The shame of addiction

two friends kayaking in a river surrounded by forest.

There are a few different factors that can prevent people from seeking treatment. You may be in denial that there is a problem, to begin with, or you may not know about the treatment options you have available to you. One barrier that is especially impactful in treating alcoholism is stigma. There is a public stigma towards substance use disorders; discrimination and prejudice are very familiar to most people who suffer from these disorders. Self-stigma is an experience that is less talked about but can be just as painful to deal with. 

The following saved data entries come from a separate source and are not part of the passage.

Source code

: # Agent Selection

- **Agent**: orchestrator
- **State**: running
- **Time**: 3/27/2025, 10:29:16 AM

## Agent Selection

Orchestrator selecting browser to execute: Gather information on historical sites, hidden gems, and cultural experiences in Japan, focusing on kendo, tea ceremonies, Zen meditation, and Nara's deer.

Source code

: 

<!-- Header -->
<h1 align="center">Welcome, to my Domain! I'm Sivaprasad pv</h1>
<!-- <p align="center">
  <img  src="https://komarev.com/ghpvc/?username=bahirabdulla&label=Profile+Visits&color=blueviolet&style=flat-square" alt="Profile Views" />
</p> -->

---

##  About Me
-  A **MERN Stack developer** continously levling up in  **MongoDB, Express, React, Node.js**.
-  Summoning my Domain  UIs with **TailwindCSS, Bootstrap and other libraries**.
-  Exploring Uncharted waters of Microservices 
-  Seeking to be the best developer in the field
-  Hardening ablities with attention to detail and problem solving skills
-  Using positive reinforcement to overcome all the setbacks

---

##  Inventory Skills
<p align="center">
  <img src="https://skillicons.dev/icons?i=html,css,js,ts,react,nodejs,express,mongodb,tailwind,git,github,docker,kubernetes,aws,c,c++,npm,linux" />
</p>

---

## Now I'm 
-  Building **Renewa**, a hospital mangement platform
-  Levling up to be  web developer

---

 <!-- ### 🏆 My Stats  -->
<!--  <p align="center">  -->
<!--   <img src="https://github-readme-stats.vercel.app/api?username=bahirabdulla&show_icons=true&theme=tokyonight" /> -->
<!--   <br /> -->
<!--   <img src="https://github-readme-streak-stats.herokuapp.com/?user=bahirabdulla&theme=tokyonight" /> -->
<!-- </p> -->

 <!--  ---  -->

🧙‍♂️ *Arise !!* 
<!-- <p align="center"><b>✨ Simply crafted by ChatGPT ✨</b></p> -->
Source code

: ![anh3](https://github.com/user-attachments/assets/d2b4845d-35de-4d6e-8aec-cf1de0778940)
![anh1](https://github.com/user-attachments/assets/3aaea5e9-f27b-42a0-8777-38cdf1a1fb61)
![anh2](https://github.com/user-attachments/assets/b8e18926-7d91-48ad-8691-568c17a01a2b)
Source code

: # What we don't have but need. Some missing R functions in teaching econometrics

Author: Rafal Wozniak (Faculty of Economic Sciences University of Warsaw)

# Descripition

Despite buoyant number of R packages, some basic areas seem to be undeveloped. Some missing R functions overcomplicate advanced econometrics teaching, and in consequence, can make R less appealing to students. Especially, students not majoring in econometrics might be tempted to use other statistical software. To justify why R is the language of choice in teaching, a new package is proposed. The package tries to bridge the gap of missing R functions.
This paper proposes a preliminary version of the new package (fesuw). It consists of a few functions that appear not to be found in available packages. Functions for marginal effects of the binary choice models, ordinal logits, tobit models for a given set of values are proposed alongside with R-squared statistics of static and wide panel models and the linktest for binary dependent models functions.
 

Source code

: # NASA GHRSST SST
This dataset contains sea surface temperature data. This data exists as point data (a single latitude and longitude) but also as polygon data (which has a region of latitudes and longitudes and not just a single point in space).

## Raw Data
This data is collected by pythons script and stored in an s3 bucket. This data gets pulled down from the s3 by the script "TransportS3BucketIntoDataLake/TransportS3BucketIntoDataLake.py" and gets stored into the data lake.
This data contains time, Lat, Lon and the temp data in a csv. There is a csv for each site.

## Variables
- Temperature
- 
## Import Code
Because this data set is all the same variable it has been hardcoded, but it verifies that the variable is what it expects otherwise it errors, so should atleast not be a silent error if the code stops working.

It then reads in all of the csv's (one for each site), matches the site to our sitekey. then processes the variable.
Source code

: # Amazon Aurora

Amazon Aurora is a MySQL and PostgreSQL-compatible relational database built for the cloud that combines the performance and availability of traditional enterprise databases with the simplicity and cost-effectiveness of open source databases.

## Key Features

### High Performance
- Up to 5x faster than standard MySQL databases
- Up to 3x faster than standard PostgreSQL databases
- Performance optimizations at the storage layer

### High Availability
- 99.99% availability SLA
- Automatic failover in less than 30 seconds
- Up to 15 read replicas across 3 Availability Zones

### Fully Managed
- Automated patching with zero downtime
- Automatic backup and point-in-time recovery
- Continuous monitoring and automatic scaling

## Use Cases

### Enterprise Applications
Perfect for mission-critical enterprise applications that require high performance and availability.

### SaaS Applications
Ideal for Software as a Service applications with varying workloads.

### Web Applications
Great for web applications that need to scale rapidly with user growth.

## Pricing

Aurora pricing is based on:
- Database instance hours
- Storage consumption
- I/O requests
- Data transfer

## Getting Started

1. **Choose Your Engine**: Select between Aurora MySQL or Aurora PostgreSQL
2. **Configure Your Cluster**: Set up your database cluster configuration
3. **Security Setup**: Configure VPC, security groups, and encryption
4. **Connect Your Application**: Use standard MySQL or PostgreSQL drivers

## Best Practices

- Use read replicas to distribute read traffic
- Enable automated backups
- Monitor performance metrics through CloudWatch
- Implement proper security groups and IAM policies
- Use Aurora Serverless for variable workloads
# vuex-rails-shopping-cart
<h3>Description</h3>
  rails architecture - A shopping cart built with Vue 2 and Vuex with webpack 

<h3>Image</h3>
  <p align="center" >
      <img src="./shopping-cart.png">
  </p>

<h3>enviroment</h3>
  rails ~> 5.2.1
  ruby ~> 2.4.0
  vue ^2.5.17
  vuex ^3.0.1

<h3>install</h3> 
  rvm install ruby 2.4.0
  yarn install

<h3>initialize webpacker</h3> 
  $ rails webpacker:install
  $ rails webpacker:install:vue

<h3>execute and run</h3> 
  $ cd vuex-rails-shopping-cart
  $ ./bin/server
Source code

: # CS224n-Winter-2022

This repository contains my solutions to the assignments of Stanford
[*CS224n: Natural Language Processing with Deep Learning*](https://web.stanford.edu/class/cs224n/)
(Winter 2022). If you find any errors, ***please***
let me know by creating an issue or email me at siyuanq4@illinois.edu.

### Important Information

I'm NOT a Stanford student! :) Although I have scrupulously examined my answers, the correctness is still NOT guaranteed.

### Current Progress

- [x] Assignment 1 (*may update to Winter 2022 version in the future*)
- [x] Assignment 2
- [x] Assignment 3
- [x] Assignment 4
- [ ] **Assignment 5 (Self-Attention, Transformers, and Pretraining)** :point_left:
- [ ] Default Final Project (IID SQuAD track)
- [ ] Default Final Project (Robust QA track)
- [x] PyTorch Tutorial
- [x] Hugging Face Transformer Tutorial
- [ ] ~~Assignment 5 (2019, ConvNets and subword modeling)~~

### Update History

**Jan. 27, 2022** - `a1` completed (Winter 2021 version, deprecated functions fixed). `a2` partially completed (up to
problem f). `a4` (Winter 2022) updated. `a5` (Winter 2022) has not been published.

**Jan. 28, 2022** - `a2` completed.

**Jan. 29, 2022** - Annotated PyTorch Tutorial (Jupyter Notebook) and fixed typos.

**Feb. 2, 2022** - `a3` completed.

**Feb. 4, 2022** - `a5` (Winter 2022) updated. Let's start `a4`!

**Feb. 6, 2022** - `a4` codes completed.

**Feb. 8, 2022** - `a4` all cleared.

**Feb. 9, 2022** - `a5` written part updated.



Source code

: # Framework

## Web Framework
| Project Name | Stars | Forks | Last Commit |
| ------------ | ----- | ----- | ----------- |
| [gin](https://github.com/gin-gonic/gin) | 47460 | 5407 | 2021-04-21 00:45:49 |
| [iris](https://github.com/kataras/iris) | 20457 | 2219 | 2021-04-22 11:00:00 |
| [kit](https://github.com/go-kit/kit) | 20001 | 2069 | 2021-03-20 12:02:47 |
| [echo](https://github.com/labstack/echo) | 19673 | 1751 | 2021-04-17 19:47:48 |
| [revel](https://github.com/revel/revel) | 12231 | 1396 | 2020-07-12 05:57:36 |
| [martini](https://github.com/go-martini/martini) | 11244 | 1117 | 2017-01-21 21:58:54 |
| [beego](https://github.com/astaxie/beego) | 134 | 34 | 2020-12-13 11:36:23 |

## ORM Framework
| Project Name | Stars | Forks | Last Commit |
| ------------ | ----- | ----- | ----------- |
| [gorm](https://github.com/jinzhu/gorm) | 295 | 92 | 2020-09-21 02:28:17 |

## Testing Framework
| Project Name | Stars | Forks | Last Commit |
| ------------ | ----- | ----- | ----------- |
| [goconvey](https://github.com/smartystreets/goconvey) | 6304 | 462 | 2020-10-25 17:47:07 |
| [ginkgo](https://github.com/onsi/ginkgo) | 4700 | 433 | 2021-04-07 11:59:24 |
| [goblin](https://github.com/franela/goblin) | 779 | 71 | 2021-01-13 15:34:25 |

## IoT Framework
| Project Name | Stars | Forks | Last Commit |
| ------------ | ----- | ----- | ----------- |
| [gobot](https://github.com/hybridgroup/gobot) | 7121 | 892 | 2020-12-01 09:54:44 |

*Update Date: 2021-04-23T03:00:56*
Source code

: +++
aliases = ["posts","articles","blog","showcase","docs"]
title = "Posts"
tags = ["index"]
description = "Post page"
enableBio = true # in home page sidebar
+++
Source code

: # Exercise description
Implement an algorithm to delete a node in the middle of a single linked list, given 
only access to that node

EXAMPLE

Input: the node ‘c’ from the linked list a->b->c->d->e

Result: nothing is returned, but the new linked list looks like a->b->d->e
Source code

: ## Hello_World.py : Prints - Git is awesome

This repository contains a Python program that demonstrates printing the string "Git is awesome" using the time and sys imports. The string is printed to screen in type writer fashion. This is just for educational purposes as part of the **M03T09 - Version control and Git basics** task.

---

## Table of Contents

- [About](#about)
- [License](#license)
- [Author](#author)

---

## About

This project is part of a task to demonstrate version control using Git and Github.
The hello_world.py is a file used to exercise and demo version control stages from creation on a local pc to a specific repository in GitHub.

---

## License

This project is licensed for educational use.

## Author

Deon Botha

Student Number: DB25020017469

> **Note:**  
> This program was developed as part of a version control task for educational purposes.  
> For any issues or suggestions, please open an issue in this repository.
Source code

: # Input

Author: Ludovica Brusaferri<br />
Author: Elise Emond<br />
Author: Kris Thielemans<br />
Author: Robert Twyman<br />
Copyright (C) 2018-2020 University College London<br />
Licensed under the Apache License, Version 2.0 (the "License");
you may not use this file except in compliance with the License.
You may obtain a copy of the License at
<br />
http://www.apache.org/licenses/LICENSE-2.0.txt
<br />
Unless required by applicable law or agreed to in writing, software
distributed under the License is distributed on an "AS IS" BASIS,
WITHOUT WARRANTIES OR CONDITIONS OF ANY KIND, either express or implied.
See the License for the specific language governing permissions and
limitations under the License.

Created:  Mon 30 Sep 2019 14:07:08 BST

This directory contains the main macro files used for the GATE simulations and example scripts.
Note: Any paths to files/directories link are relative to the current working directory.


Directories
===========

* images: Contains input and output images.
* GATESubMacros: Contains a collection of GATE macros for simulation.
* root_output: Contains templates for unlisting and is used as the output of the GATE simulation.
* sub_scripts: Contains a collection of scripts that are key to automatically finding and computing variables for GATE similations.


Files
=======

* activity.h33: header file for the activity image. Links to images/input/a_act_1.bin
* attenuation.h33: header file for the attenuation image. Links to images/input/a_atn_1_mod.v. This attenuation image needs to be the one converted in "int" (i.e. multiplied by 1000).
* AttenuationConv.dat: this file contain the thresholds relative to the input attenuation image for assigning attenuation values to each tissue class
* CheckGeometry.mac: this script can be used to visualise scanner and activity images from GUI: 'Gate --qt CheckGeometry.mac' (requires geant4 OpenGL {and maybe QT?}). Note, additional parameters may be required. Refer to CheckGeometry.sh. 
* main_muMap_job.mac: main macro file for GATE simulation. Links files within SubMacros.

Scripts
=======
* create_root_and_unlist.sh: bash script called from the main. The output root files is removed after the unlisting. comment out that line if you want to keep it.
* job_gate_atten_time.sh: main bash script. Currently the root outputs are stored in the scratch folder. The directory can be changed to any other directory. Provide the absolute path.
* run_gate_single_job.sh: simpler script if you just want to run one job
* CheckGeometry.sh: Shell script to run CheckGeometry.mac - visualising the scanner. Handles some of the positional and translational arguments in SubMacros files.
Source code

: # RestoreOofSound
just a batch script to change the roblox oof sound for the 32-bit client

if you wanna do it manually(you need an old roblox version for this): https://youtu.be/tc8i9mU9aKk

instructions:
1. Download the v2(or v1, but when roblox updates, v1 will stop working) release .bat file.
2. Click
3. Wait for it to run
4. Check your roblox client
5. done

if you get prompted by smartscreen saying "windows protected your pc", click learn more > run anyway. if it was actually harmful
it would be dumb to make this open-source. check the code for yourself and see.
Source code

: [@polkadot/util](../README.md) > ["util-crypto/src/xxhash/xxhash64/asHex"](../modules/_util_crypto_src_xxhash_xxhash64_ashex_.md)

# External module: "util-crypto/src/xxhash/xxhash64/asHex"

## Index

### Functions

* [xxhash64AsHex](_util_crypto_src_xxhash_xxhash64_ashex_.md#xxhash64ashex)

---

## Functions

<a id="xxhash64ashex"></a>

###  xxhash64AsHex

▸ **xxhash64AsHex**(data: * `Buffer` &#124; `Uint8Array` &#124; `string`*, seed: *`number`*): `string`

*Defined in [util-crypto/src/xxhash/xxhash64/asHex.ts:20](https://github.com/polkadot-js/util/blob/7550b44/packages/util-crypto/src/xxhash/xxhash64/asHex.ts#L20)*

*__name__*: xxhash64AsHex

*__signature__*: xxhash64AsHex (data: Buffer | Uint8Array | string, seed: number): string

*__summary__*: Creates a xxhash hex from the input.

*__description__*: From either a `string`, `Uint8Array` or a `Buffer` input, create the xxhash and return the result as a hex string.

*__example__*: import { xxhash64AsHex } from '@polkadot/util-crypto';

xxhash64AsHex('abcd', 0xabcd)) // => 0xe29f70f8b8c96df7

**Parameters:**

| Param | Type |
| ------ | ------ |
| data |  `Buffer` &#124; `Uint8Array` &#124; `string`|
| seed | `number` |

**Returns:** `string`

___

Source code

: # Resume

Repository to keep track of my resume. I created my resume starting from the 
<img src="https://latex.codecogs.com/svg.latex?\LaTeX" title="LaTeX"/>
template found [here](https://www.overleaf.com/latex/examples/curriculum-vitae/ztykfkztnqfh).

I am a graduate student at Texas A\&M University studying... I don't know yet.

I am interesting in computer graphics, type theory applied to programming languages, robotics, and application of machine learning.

Self-stigma happens when we internalize the public’s negative attitudes. To be clear, it never arises in a vacuum. It is the final step in society’s stigmatizing process. Most of us know about the stigma and negative stereotypes that society holds towards alcoholism, but self-stigmatizing takes it a step further; it involves agreeing with these stereotypes and then applying them to ourselves. Once we apply these stereotypes to ourselves, we may see decreases in our self-efficacy. We start to lose faith in our ability to follow through with behaviors that might improve the addiction (such as seeking out treatment). 

How do I deal with Self-Stigma? 

  • Get Treatment 

Don’t let the fear of being labeled and stereotyped as someone with an alcohol use disorder stop you from seeking help. Healing won’t be an easy journey, but it is one of the best decisions you could possibly make for yourself and your future. 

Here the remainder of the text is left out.